# Asus F5R keyboard removal instructions



## WenzelB6 (Dec 20, 2008)

Hello All who are experienced about keyboard removal out of this laptop. It was raining a little through my roof window. All is working well except a few keybuttons. Please for any help ..WEB site, PDF manual ..ANY. 
MANY THANKS


----------



## WenzelB6 (Dec 20, 2008)

WenzelB6 said:


> Hello All who are experienced about keyboard removal out of this laptop. It was raining a little through my roof window. All is working well except a few keybuttons. Please for any help ..WEB site, PDF manual ..ANY.
> MANY THANKS


----------



## BCCOMP (Jul 9, 2007)

Hi,
I am unable to locate a F series manual for this, but the general discription should be similar to this:
http://www.laptoplifestyle.net/guid...cing_a_laptop_keyboard_-_asus_a8j_series.html

This will only give you a general idea on how to replace the Keyboard. I hope with this you may apply it to your model.


Hope this helps.
Thanks,
Bill


----------



## hallistic (Nov 21, 2009)

Simple for the F5R - just depress the detente springs along the top (5 of them) and gently slide the keyboard toward the screen to release the bottom tabs. Flip the keyboard anti clockwise to reveal the connector. Release the two catches and gently pull out the cable. Reverse the process to install. (there are no screws from the bottom of the laptop as in some other models)


----------



## Pepev (Feb 12, 2010)

CMOS Battery on the motherboard:

http://bios-repair.co.uk/repref/Asus/F5R-X50R.html


----------



## cyberslayer (Mar 5, 2010)

hallistic said:


> Simple for the F5R - just depress the detente springs along the top (5 of them) and gently slide the keyboard toward the screen to release the bottom tabs. Flip the keyboard anti clockwise to reveal the connector. Release the two catches and gently pull out the cable. Reverse the process to install. (there are no screws from the bottom of the laptop as in some other models)

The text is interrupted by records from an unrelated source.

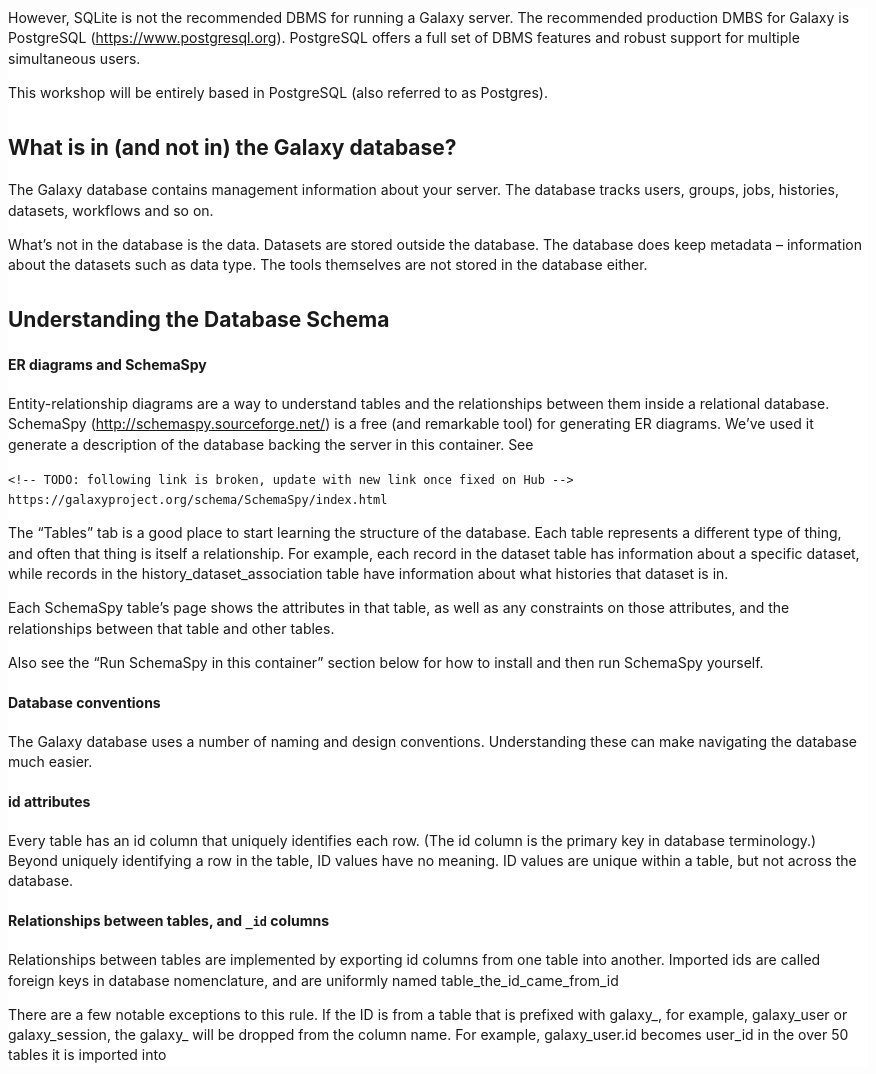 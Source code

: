 However, SQLite is not the recommended DBMS for running a Galaxy server. The recommended production DMBS for
Galaxy is PostgreSQL (https://www.postgresql.org). PostgreSQL offers a full set of DBMS features and robust support for multiple simultaneous users.

This workshop will be entirely based in PostgreSQL (also referred to as Postgres).

## What is in (and not in) the Galaxy database?

The Galaxy database contains management information about your server.  The database tracks users, groups, jobs, histories, datasets, workflows and so on.  

What’s not in the database is the data. Datasets are stored outside the database. The database does keep metadata – information about the datasets such as data type. The tools themselves are not stored in the database either.

## Understanding the Database Schema

#### ER diagrams and SchemaSpy

Entity-relationship diagrams are a way to understand tables and the relationships between them inside a relational database.  SchemaSpy (http://schemaspy.sourceforge.net/) is a free (and remarkable tool) for generating ER diagrams.  We’ve used it generate a description of the database backing the server in this container.  See

    <!-- TODO: following link is broken, update with new link once fixed on Hub -->
    https://galaxyproject.org/schema/SchemaSpy/index.html

The “Tables” tab is a good place to start learning the structure of the database.  Each table represents a different type of thing, and often that thing is itself a relationship. For example, each record in the dataset table has information about a specific dataset, while records in the history_dataset_association table have information about what histories that dataset is in.

Each SchemaSpy table’s page shows the attributes in that table, as well as any constraints on those attributes, and the relationships between that table and other tables.

Also see the “Run SchemaSpy in this container” section below for how to install and then run SchemaSpy yourself.

#### Database conventions
The Galaxy database uses a number of naming and design conventions.  Understanding these can make navigating the database much easier.

#### id attributes
Every table has an id column that uniquely identifies each row.  (The id column is the primary key in database terminology.) Beyond uniquely identifying a row in the table, ID values have no meaning.  ID values are unique within a table, but not across the database.

#### Relationships between tables, and `_id` columns
Relationships between tables are implemented by exporting id columns from one table into another.  Imported ids are called foreign keys in database nomenclature, and are uniformly named
   table_the_id_came_from_id

There are a few notable exceptions to this rule.  If the ID is from a table that is prefixed with galaxy_, for example, galaxy_user or galaxy_session, the  galaxy_ will be dropped from the column name.  For example, galaxy_user.id becomes user_id in the over 50 tables it is imported into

You actually don't slide it in the direction of the screen....rather, as you depress the tabs...you need to (gently) dig your flat head screwdriver underneath and pull the keyboard up. It is very unintuitive. For a demo, watch this youtube
YouTube - Replacing Asus F3 Keyboard 

The ribbon cable connection is tricky too. The ribbon pulls out of the white connector...but to push it back in...you must first slide the white connector outwards about 3mm.


----------



## hallistic (Nov 21, 2009)

Thanks cyberslayer but I was answering the question for the F5R and the removal process is different than for an F3. In fact there is quite allot of variation between the models. I repeat for the F5R, there are are no screws to remove from the underside at all, all work takes place from the top side, you need to depress the 5 detent spring tabs (above the Esc Key, between F3&F4, F8, F12 and the delete key. You need then to gently slide the pad toward the screen to release the bottom tags (only a couple of mm) then fold the pad toward you. The ribbon, unlike the one for the F3, lays in a right angle to a point to the left of the keyboard, and unlike the F3 it is locked in place by two catches - one either side. Hope this at least succeeds in making the point that there are many differences between the models, so beware.


----------